#### [WHAT TO DO]
Locate the lines of the listing below that hold "texttt", then copy each of them.
=== EXERCISE MATERIAL ===
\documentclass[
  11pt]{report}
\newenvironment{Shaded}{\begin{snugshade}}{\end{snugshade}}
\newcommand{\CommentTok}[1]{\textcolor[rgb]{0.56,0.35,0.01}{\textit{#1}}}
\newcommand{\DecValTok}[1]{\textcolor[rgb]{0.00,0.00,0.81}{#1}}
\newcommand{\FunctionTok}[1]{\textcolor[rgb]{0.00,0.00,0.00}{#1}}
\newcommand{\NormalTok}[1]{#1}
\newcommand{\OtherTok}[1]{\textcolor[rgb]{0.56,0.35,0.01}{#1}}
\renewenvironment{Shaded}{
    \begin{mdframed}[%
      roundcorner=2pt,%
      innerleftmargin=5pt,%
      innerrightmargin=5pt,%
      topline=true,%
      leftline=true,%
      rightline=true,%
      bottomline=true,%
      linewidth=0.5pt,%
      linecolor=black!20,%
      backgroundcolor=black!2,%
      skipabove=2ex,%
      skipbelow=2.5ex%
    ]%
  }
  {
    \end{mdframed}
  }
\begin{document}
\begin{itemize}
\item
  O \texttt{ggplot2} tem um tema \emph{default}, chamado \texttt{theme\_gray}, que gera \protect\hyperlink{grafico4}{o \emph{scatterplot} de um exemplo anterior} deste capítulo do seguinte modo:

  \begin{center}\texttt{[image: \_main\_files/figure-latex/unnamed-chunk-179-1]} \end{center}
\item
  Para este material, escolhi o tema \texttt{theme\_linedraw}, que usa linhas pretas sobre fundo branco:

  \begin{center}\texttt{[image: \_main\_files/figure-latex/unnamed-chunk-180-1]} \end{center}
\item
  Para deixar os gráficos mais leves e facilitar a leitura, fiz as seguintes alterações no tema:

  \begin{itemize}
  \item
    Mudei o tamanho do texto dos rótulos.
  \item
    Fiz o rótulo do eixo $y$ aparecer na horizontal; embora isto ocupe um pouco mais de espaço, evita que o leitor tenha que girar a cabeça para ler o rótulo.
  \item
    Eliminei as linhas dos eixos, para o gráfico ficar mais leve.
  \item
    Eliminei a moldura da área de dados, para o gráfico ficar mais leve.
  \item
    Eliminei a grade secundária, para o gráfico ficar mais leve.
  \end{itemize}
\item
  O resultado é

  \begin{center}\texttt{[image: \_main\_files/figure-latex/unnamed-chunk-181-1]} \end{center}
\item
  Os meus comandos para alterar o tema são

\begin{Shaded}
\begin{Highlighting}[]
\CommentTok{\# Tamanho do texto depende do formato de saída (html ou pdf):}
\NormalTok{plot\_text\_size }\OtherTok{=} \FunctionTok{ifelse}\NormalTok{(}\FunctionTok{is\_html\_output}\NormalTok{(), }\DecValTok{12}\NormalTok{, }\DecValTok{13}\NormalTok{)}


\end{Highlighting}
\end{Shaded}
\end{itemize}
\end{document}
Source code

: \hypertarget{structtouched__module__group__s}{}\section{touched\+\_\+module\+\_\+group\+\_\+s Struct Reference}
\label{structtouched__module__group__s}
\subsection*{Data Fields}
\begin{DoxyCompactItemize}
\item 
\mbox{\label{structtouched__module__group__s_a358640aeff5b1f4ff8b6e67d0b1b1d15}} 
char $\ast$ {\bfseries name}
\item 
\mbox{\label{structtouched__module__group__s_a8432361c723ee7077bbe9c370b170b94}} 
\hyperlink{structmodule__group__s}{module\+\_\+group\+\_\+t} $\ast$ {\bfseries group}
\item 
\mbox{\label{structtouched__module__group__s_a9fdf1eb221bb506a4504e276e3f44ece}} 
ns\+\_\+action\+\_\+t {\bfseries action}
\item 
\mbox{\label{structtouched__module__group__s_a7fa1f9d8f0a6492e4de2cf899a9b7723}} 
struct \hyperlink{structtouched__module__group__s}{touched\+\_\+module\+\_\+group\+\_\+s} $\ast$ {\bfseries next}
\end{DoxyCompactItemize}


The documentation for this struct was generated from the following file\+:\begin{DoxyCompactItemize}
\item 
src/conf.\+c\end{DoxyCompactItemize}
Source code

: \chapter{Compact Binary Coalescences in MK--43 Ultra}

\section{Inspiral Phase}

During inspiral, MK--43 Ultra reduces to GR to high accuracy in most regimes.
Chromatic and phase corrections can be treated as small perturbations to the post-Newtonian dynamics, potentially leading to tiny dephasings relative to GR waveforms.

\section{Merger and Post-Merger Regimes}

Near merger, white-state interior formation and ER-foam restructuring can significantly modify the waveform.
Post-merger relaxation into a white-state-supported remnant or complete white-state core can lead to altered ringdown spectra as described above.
===
#### [RESPONSE AREA]
  O \texttt{ggplot2} tem um tema \emph{default}, chamado \texttt{theme\_gray}, que gera \protect\hyperlink{grafico4}{o \emph{scatterplot} de um exemplo anterior} deste capítulo do seguinte modo:
  \begin{center}\texttt{[image: \_main\_files/figure-latex/unnamed-chunk-179-1]} \end{center}
  Para este material, escolhi o tema \texttt{theme\_linedraw}, que usa linhas pretas sobre fundo branco:
  \begin{center}\texttt{[image: \_main\_files/figure-latex/unnamed-chunk-180-1]} \end{center}
  \begin{center}\texttt{[image: \_main\_files/figure-latex/unnamed-chunk-181-1]} \end{center}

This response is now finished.